Finally, the finding that VTL discrimination was associated with age at implantation may be related to the natural range of variation relative to sensitivity, which is smaller for one cue than the other. In natural speech, F0 varies considerably to indicate prosodic distinctions, with a standard deviation (SD) of about 3.7 semitones, whereas VTL is relatively fixed, with a SD of only about one semitone (Chuenwattanapranithi et al. 2008; Kania et al. 2006). Thus, late-implanted CI users who have degraded spectral resolution may find the learning of VTL cues more difficult as compared to F0 cues.
The present findings are supported by those of Kovačić and Balaban (2010), who showed gender identification to be inversely related with the period of auditory deprivation in CI users 5.3–18.8 years of age. Other studies, however, have reported no correlation between experience with CI and gender categorization (Massida et al. 2011, 2013). This controversy probably stems from the fact that the participants of the current study and those of Kovačić and Balaban’s study were prelingually deafened, whereas participants in Massida et al.’s studies were postlingually deafened. Individuals with postlingual deafness have the advantage of early exposure to acoustic hearing, and it is possible that their robust spectral organization, as well as their top-down interactions with early sensory areas in the auditory pathway remained viable following auditory deprivation and subsequent cochlear implantation (Kral and Tillein 2006; Tao et al. 2015).

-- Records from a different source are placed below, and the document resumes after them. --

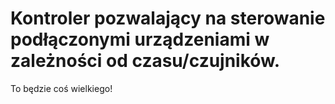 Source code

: # Kontroler pozwalający na sterowanie podłączonymi urządzeniami w zależności od czasu/czujników.

To będzie coś wielkiego!

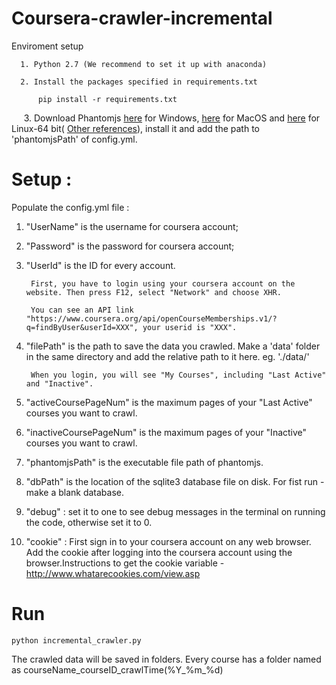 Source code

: # Coursera-crawler-incremental

Enviroment setup

      1. Python 2.7 (We recommend to set it up with anaconda)
  
      2. Install the packages specified in requirements.txt
  
	      pip install -r requirements.txt
  
      3. Download Phantomjs <a href="https://bitbucket.org/ariya/phantomjs/downloads/phantomjs-2.1.1-windows.zip"> here</a> for Windows, <a href="https://bitbucket.org/ariya/phantomjs/downloads/phantomjs-2.1.1-macosx.zip"> here</a> for MacOS and <a href="https://bitbucket.org/ariya/phantomjs/downloads/phantomjs-2.1.1-linux-x86_64.tar.bz2"> here</a> for Linux-64 bit( <a href="http://phantomjs.org/download.html"> Other references</a>), install it and add the path to 'phantomjsPath' of config.yml.

# Setup :
Populate the config.yml file :

1. "UserName" is the username for coursera account;
	
2. "Password" is the password for coursera account;
	
3. "UserId" is the ID for every account.
	    
	    First, you have to login using your coursera account on the website. Then press F12, select "Network" and choose XHR. 
	    
	    You can see an API link "https://www.coursera.org/api/openCourseMemberships.v1/?q=findByUser&userId=XXX", your userid is "XXX".
	
4. "filePath" is the path to save the data you crawled. Make a 'data' folder in the same directory and add the relative path to it here. eg. './data/'
  
        When you login, you will see "My Courses", including "Last Active" and "Inactive".
	
5. "activeCoursePageNum" is the maximum pages of your "Last Active" courses you want to crawl.
	
6. "inactiveCoursePageNum" is the maximum pages of your "Inactive" courses you want to crawl.
	
7. "phantomjsPath" is the executable file path of phantomjs.

8. "dbPath" is the location of the sqlite3 database file on disk. For fist run - make a blank database.

9. "debug" : set it to one to see debug messages in the terminal on running the code, otherwise set it to 0.
  
10. "cookie" :  First sign in to your coursera account on any web browser. Add the cookie after logging into the coursera account using the browser.Instructions to get the cookie variable - http://www.whatarecookies.com/view.asp
  
# Run 
	python incremental_crawler.py

The crawled data will be saved in folders. Every course has a folder named as courseName_courseID_crawlTime(%Y_%m_%d)
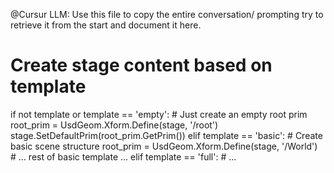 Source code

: @Cursur LLM: Use this file to copy the entire conversation/ prompting 
try to retrieve it from the start and document it here.

# Create stage content based on template
if not template or template == 'empty':
    # Just create an empty root prim
    root_prim = UsdGeom.Xform.Define(stage, '/root')
    stage.SetDefaultPrim(root_prim.GetPrim())
elif template == 'basic':
    # Create basic scene structure
    root_prim = UsdGeom.Xform.Define(stage, '/World')
    # ... rest of basic template ...
elif template == 'full':
    # ... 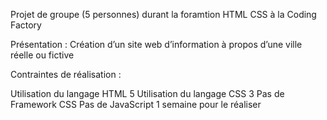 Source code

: Projet de groupe (5 personnes) durant la foramtion HTML CSS à la Coding Factory

Présentation : Création d’un site web d’information à propos d’une ville réelle ou fictive

Contraintes de réalisation :

Utilisation du langage HTML 5
Utilisation du langage CSS 3
Pas de Framework CSS
Pas de JavaScript
1 semaine pour le réaliser
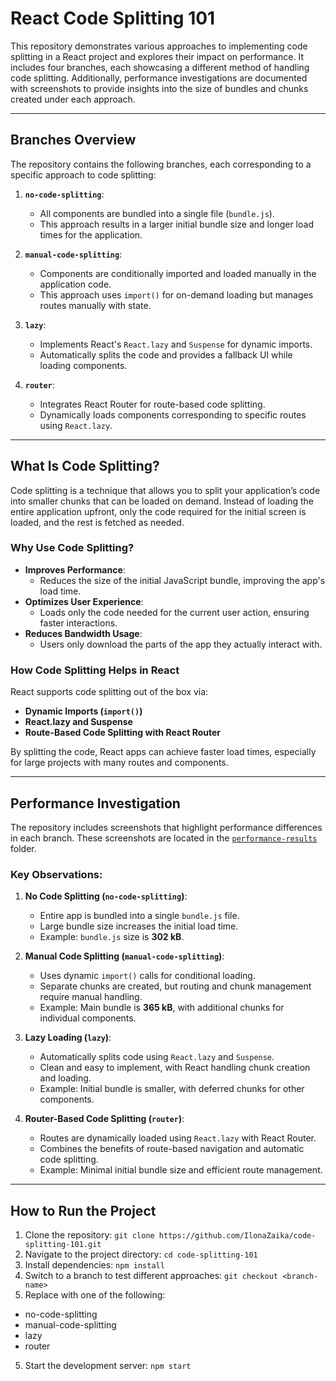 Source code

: 
# **React Code Splitting 101**

This repository demonstrates various approaches to implementing code splitting in a React project and explores their impact on performance. It includes four branches, each showcasing a different method of handling code splitting. Additionally, performance investigations are documented with screenshots to provide insights into the size of bundles and chunks created under each approach.

---

## **Branches Overview**
The repository contains the following branches, each corresponding to a specific approach to code splitting:

1. **`no-code-splitting`**:
   - All components are bundled into a single file (`bundle.js`).
   - This approach results in a larger initial bundle size and longer load times for the application.

2. **`manual-code-splitting`**:
   - Components are conditionally imported and loaded manually in the application code.
   - This approach uses `import()` for on-demand loading but manages routes manually with state.

3. **`lazy`**:
   - Implements React's `React.lazy` and `Suspense` for dynamic imports.
   - Automatically splits the code and provides a fallback UI while loading components.

4. **`router`**:
   - Integrates React Router for route-based code splitting.
   - Dynamically loads components corresponding to specific routes using `React.lazy`.

---

## **What Is Code Splitting?**
Code splitting is a technique that allows you to split your application’s code into smaller chunks that can be loaded on demand. Instead of loading the entire application upfront, only the code required for the initial screen is loaded, and the rest is fetched as needed.

### **Why Use Code Splitting?**
- **Improves Performance**:
  - Reduces the size of the initial JavaScript bundle, improving the app's load time.
- **Optimizes User Experience**:
  - Loads only the code needed for the current user action, ensuring faster interactions.
- **Reduces Bandwidth Usage**:
  - Users only download the parts of the app they actually interact with.

### **How Code Splitting Helps in React**
React supports code splitting out of the box via:
- **Dynamic Imports (`import()`)**
- **React.lazy and Suspense**
- **Route-Based Code Splitting with React Router**

By splitting the code, React apps can achieve faster load times, especially for large projects with many routes and components.

---

## **Performance Investigation**
The repository includes screenshots that highlight performance differences in each branch. These screenshots are located in the [`performance-results`](https://github.com/IlonaZaika/code-splitting-101/tree/main/performance-results) folder.

### **Key Observations:**
1. **No Code Splitting (`no-code-splitting`)**:
   - Entire app is bundled into a single `bundle.js` file.
   - Large bundle size increases the initial load time.
   - Example: `bundle.js` size is **302 kB**.

2. **Manual Code Splitting (`manual-code-splitting`)**:
   - Uses dynamic `import()` calls for conditional loading.
   - Separate chunks are created, but routing and chunk management require manual handling.
   - Example: Main bundle is **365 kB**, with additional chunks for individual components.

3. **Lazy Loading (`lazy`)**:
   - Automatically splits code using `React.lazy` and `Suspense`.
   - Clean and easy to implement, with React handling chunk creation and loading.
   - Example: Initial bundle is smaller, with deferred chunks for other components.

4. **Router-Based Code Splitting (`router`)**:
   - Routes are dynamically loaded using `React.lazy` with React Router.
   - Combines the benefits of route-based navigation and automatic code splitting.
   - Example: Minimal initial bundle size and efficient route management.

---

## **How to Run the Project**
1. Clone the repository:
   ``git clone https://github.com/IlonaZaika/code-splitting-101.git``
2. Navigate to the project directory:
`cd code-splitting-101`
3. Install dependencies:
`npm install`
4. Switch to a branch to test different approaches:
`git checkout <branch-name>`
5. Replace <branch-name> with one of the following:
- no-code-splitting
- manual-code-splitting
- lazy
- router
5. Start the development server:
`npm start`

Moreover, this early auditory experience may have enabled the formation of robust “extraction” processing, translating the salient spectral information from the acoustic cues of speech to VTL perception. Therefore, one would expect gender discrimination ability, though inferior to that of individuals with NH, to be restricted only by the limited spectral (and temporal) resolution transmitted by the CI in postlingual adults. The prelingually deafened adults assessed in the current study have relied exclusively on electric stimulation as their template for hearing, thus may have been more susceptible to the degraded spectral (and temporal) cues provided by the CI.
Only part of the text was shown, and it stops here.